“Yo puedo planificar un entrenamiento en la mañana, y se me van, pero se me llenan los moteles en la tarde, y se acaban el ron y el aguardiente en Neiva”, dijo Fernando ‘El Pecoso’ Castro, uno de esos trabajadores incansables, de esos héroes menospreciados por muchos que, a punta de sudor, mostró que el fútbol, ese deporte que nos mueve a casi todos, más que pasión, amor, gritos o hijueputazos, es trabajo.
En enero de 2014 estaba en la Plaza de Toros de Manizales tomando fotos. Ahí me encontré con un niño muy particular: Martín. De contextura algo gruesa, se hizo famoso en el 2013 porque, aun siendo recogebolas del Once Caldas, en un partido en la capital caldense, no pudo contener su alegría y celebró un gol rival.
Lo que pocos sabían es que Martín es hijo de Fernando Castro y que, al igual que su papá, lleva al Deportivo Cali en el corazón. Al niño lo insultaron a más no poder: la intolerancia que vive en el fútbol.
Sin embargo, en la Plaza de Toros, le dije que quería conocer al Pecoso, a mi ídolo, a ese hombre que me permitió ver, cuando tenía nueve años de edad, por primera vez a mi equipo campeón. Quería reclamarle también por haber sido un paria, por habernos traicionado dirigiendo a nuestro archienemigo futbolero, el América. Martín, a quien conocí en redes sociales a través de una prima suya periodista y colega, muy amable, subió corriendo por los tendidos del coso taurino y llamó a su papá.
Ahí estaba él, inmaculado, con una boina crema, camisa blanca y poncho. Bajó a la barrera y me extendió la mano. Confieso que me fue difícil contener la emoción. Sí, es un personaje sencillo, que dice las verdades de forma tan directa que muchos lo llaman loco. Y de golpe es un poco loco. Para ser técnico de fútbol debe alguien tener cierto nivel de locura.
Con un fuerte acento paisa, voz carrasposa, pero una sencillez y una humildad únicas, me saludó. Yo, como buen hincha de fútbol, le manifesté que lo admiraba, pero que nunca, nunca en la vida, podría perdonarle haber sido técnico del América y llevarlo a semifinales de la Libertadores. Él, como si la Plaza fuese un confesionario me dijo: “Vea, yo al Cali lo llevo en el corazón…pero esto es una profesión” y sacó de su pecho una cadenita de oro con dos escudos.
Entonces le pregunté por qué no regresaba al equipo. Fue contundente: ese era su sueño, pero nunca lo habían llamado y si lo hacían, le ofrecían salarios tan bajos que no era necesario que él diera una respuesta, una forma grosera de decirle que no lo querían, que lo llamaban para hacer la tarea, nada más.

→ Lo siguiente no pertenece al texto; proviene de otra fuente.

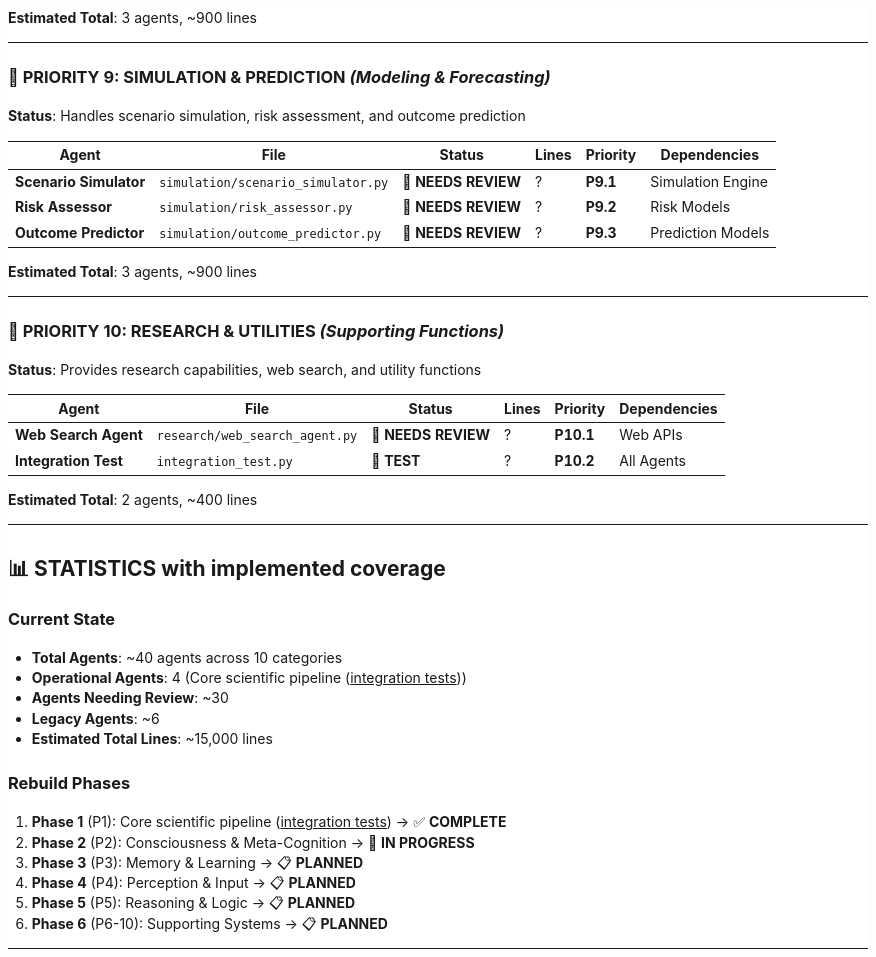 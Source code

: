 **Estimated Total**: 3 agents, ~900 lines

---

### 🔮 **PRIORITY 9: SIMULATION & PREDICTION** *(Modeling & Forecasting)*
**Status**: Handles scenario simulation, risk assessment, and outcome prediction

| Agent | File | Status | Lines | Priority | Dependencies |
|-------|------|--------|--------|----------|--------------|
| **Scenario Simulator** | `simulation/scenario_simulator.py` | 🔄 **NEEDS REVIEW** | ? | **P9.1** | Simulation Engine |
| **Risk Assessor** | `simulation/risk_assessor.py` | 🔄 **NEEDS REVIEW** | ? | **P9.2** | Risk Models |
| **Outcome Predictor** | `simulation/outcome_predictor.py` | 🔄 **NEEDS REVIEW** | ? | **P9.3** | Prediction Models |

**Estimated Total**: 3 agents, ~900 lines

---

### 🔬 **PRIORITY 10: RESEARCH & UTILITIES** *(Supporting Functions)*
**Status**: Provides research capabilities, web search, and utility functions

| Agent | File | Status | Lines | Priority | Dependencies |
|-------|------|--------|--------|----------|--------------|
| **Web Search Agent** | `research/web_search_agent.py` | 🔄 **NEEDS REVIEW** | ? | **P10.1** | Web APIs |
| **Integration Test** | `integration_test.py` | 🧪 **TEST** | ? | **P10.2** | All Agents |

**Estimated Total**: 2 agents, ~400 lines

---

## 📊 **STATISTICS with implemented coverage**

### **Current State**
- **Total Agents**: ~40 agents across 10 categories
- **Operational Agents**: 4 (Core scientific pipeline ([integration tests](test_week3_complete_pipeline.py)))
- **Agents Needing Review**: ~30
- **Legacy Agents**: ~6
- **Estimated Total Lines**: ~15,000 lines

### **Rebuild Phases**
1. **Phase 1** (P1): Core scientific pipeline ([integration tests](test_week3_complete_pipeline.py)) → ✅ **COMPLETE**
2. **Phase 2** (P2): Consciousness & Meta-Cognition → 🔄 **IN PROGRESS**
3. **Phase 3** (P3): Memory & Learning → 📋 **PLANNED**
4. **Phase 4** (P4): Perception & Input → 📋 **PLANNED**
5. **Phase 5** (P5): Reasoning & Logic → 📋 **PLANNED**
6. **Phase 6** (P6-10): Supporting Systems → 📋 **PLANNED**

--- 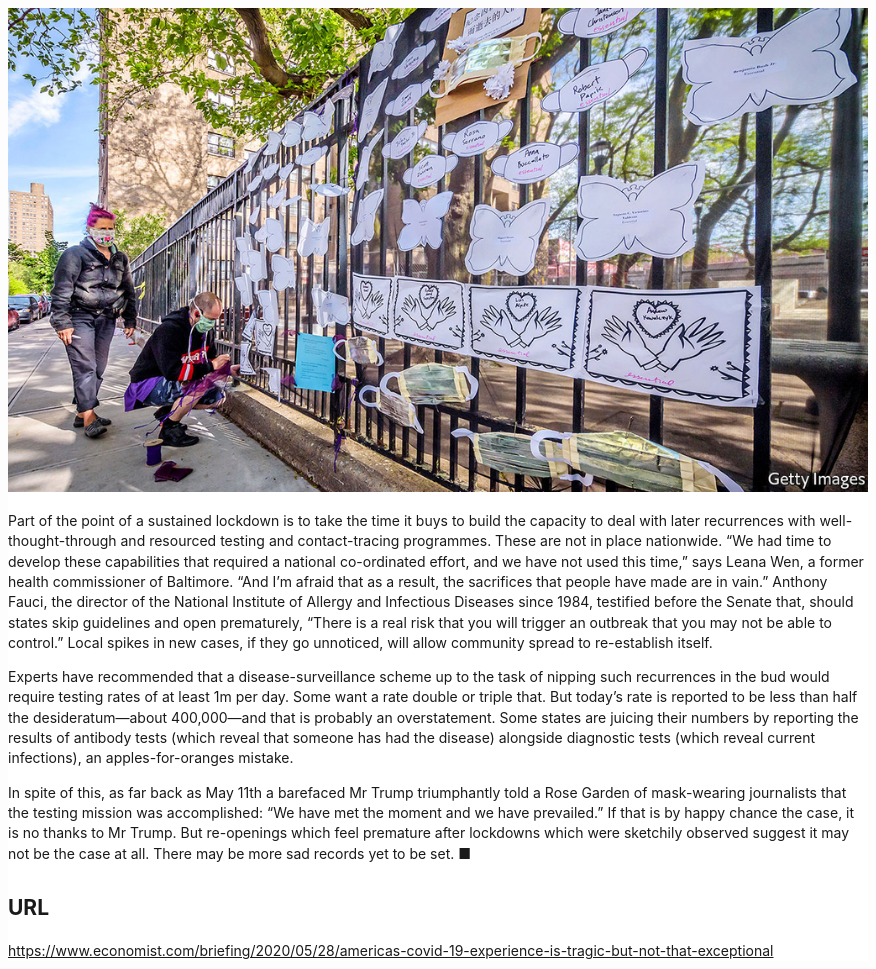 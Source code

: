 
![](./images/20200530_FBP004_0.jpg)

Part of the point of a sustained lockdown is to take the time it buys to build the capacity to deal with later recurrences with well-thought-through and resourced testing and contact-tracing programmes. These are not in place nationwide. “We had time to develop these capabilities that required a national co-ordinated effort, and we have not used this time,” says Leana Wen, a former health commissioner of Baltimore. “And I’m afraid that as a result, the sacrifices that people have made are in vain.” Anthony Fauci, the director of the National Institute of Allergy and Infectious Diseases since 1984, testified before the Senate that, should states skip guidelines and open prematurely, “There is a real risk that you will trigger an outbreak that you may not be able to control.” Local spikes in new cases, if they go unnoticed, will allow community spread to re-establish itself.

Experts have recommended that a disease-surveillance scheme up to the task of nipping such recurrences in the bud would require testing rates of at least 1m per day. Some want a rate double or triple that. But today’s rate is reported to be less than half the desideratum—about 400,000—and that is probably an overstatement. Some states are juicing their numbers by reporting the results of antibody tests (which reveal that someone has had the disease) alongside diagnostic tests (which reveal current infections), an apples-for-oranges mistake.

In spite of this, as far back as May 11th a barefaced Mr Trump triumphantly told a Rose Garden of mask-wearing journalists that the testing mission was accomplished: “We have met the moment and we have prevailed.” If that is by happy chance the case, it is no thanks to Mr Trump. But re-openings which feel premature after lockdowns which were sketchily observed suggest it may not be the case at all. There may be more sad records yet to be set. ■

## URL

https://www.economist.com/briefing/2020/05/28/americas-covid-19-experience-is-tragic-but-not-that-exceptional
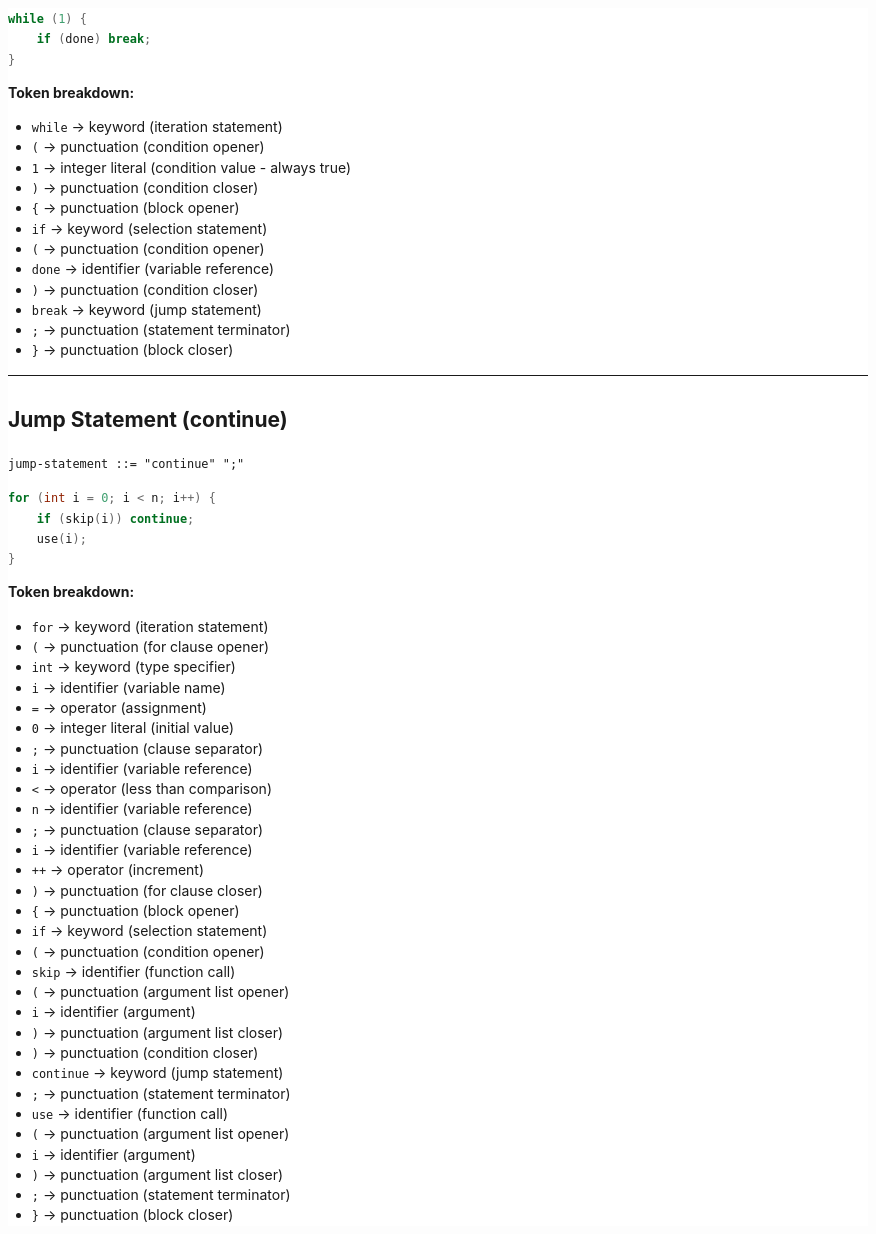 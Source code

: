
 ```c
while (1) {
    if (done) break;
}
```

**Token breakdown:**
- `while` → keyword (iteration statement)
- `(` → punctuation (condition opener)
- `1` → integer literal (condition value - always true)
- `)` → punctuation (condition closer)
- `{` → punctuation (block opener)
- `if` → keyword (selection statement)
- `(` → punctuation (condition opener)
- `done` → identifier (variable reference)
- `)` → punctuation (condition closer)
- `break` → keyword (jump statement)
- `;` → punctuation (statement terminator)
- `}` → punctuation (block closer)

---

## Jump Statement (continue)

```
jump-statement ::= "continue" ";"
```

```c
for (int i = 0; i < n; i++) {
    if (skip(i)) continue;
    use(i);
}
```

**Token breakdown:**
- `for` → keyword (iteration statement)
- `(` → punctuation (for clause opener)
- `int` → keyword (type specifier)
- `i` → identifier (variable name)
- `=` → operator (assignment)
- `0` → integer literal (initial value)
- `;` → punctuation (clause separator)
- `i` → identifier (variable reference)
- `<` → operator (less than comparison)
- `n` → identifier (variable reference)
- `;` → punctuation (clause separator)
- `i` → identifier (variable reference)
- `++` → operator (increment)
- `)` → punctuation (for clause closer)
- `{` → punctuation (block opener)
- `if` → keyword (selection statement)
- `(` → punctuation (condition opener)
- `skip` → identifier (function call)
- `(` → punctuation (argument list opener)
- `i` → identifier (argument)
- `)` → punctuation (argument list closer)
- `)` → punctuation (condition closer)
- `continue` → keyword (jump statement)
- `;` → punctuation (statement terminator)
- `use` → identifier (function call)
- `(` → punctuation (argument list opener)
- `i` → identifier (argument)
- `)` → punctuation (argument list closer)
- `;` → punctuation (statement terminator)
- `}` → punctuation (block closer)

Por fortuna tenía mi cámara colgada y sin dudarlo le tomé una foto sosteniendo la cadena. La subí a Facebook y me olvidé de ella.
Esa imagen hoy en día ha dado la vuelta por la web y se ha vuelto icónica. El rostro adusto pero sonriente del Pecoso, por fuera de su escenario natural (un estadio o un entrenamiento), inmortalizó el sentimiento mutuo entre el ídolo y el fanático. Fue una forma de él para expiar sus “culpas” con una hinchada por su pasado con el enemigo, y una forma mía de desahogarme y perdonarlo. Fue la forma de en un segundo capturar el alma de un hombre famoso pero sencillo. Franco.
Creo que después de ese día mi admiración por ‘El Pecoso’ es aún mayor. No me importa en qué equipo trabaje, siempre lo admiraré. Sus frases, que hacen reír a propios y extraños, tienen una carga de profundidad única. “Hincha que vaya allá (al estadio a cometer delitos), a la cárcel 10 años. Que vengan y les siembren remolachas, zanahorias, y los hinchas vengan y los vean. Aquí va a estar usted 10 años si no se comporta bien en el estadio”.
Ahora, como DT de moda, con grandes posibilidades de llegar a la final con el Atlético Huila, todos lo exaltan. No se acuerdan que muchos años estuvo sin trabajo, olvidado, todo por decir cosas que a muchos incomodan. Por querer trabajar y por poner el dedo en la llaga.